(DATA UNDER STUDY begins)

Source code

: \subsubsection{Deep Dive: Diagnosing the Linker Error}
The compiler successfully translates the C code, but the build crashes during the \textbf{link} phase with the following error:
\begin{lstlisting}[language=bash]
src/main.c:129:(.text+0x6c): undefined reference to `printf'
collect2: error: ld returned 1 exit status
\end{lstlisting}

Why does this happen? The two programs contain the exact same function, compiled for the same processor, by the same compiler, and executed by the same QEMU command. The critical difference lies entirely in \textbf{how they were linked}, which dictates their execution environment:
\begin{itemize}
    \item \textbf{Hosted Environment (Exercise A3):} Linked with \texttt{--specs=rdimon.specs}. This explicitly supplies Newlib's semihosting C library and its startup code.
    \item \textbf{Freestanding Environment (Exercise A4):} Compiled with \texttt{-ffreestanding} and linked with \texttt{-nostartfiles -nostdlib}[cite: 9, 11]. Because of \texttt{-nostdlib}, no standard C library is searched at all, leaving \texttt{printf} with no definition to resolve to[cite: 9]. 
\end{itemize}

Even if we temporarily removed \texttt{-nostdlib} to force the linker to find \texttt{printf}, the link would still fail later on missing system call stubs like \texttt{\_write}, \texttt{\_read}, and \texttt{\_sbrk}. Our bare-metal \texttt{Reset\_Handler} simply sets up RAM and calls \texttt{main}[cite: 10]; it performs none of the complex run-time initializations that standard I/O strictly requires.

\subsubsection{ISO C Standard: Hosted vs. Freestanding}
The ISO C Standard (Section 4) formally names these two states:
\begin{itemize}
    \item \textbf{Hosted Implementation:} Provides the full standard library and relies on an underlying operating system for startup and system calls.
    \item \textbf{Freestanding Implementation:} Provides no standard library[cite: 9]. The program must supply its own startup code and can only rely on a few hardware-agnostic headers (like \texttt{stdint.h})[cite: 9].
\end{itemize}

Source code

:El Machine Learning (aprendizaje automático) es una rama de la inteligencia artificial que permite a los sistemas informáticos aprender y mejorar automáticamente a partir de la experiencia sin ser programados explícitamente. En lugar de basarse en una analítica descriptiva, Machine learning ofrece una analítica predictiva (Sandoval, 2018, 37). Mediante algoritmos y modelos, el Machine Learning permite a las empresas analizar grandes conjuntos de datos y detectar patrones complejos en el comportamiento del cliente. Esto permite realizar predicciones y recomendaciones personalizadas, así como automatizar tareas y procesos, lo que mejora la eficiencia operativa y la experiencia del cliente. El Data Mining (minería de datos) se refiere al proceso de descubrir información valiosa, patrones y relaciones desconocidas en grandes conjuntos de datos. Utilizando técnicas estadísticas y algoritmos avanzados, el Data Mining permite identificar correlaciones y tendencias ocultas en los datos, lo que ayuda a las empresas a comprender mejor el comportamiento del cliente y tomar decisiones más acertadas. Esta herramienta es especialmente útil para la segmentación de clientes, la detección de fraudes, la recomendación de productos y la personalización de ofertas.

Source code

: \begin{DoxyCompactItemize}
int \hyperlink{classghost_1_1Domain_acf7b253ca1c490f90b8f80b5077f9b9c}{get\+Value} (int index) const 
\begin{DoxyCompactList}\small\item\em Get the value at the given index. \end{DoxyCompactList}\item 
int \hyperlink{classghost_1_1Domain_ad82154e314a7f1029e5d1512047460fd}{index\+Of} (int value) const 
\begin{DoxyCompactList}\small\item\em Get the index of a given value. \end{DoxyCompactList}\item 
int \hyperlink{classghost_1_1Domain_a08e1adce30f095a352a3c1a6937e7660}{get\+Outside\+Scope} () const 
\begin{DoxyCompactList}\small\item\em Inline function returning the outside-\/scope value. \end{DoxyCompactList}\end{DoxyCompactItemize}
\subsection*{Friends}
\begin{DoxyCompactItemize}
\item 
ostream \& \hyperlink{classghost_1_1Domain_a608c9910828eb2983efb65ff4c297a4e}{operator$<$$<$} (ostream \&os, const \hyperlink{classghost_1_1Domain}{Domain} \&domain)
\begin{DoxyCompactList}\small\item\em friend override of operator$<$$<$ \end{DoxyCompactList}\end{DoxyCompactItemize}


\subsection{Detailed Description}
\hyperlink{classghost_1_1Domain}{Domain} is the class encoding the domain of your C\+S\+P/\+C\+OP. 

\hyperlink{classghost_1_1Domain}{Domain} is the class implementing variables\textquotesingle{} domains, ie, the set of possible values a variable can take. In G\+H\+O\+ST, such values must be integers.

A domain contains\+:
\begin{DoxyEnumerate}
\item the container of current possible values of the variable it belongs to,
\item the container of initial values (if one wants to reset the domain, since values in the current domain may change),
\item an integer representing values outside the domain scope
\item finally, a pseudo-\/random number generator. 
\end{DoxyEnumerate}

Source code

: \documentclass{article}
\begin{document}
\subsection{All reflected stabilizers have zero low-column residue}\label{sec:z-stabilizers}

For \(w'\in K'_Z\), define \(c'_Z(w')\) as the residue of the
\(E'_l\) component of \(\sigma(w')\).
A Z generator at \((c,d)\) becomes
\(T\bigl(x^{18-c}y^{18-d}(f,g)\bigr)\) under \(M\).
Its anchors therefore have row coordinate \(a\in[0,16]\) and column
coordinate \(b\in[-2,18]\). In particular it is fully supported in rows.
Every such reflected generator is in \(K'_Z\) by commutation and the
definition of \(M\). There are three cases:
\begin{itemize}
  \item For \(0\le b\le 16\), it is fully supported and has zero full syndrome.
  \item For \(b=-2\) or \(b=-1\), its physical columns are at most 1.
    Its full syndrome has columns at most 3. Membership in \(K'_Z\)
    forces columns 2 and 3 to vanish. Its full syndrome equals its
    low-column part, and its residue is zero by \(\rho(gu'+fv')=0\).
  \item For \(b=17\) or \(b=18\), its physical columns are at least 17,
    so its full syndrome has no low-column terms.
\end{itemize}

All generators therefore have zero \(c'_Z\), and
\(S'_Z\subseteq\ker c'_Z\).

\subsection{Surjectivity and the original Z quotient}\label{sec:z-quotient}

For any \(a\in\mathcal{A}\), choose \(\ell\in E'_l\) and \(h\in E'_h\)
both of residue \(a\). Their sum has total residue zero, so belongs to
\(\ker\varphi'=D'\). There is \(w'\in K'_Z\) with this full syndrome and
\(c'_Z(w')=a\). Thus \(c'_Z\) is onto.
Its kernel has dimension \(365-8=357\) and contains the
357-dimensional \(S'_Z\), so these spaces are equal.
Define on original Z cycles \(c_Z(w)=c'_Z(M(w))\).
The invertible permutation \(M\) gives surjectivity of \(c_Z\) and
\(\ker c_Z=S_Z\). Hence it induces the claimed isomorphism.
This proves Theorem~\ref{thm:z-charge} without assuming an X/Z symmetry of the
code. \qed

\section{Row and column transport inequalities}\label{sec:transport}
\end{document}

(DATA UNDER STUDY ends)

> **HOW TO COMPLETE THIS TASK**:
Return every line in the records that includes the string "function".

> **PROBLEM SOLUTION**:
Why does this happen? The two programs contain the exact same function, compiled for the same processor, by the same compiler, and executed by the same QEMU command. The critical difference lies entirely in \textbf{how they were linked}, which dictates their execution environment:
\begin{DoxyCompactList}\small\item\em Inline function returning the outside-\/scope value. \end{DoxyCompactList}\end{DoxyCompactItemize}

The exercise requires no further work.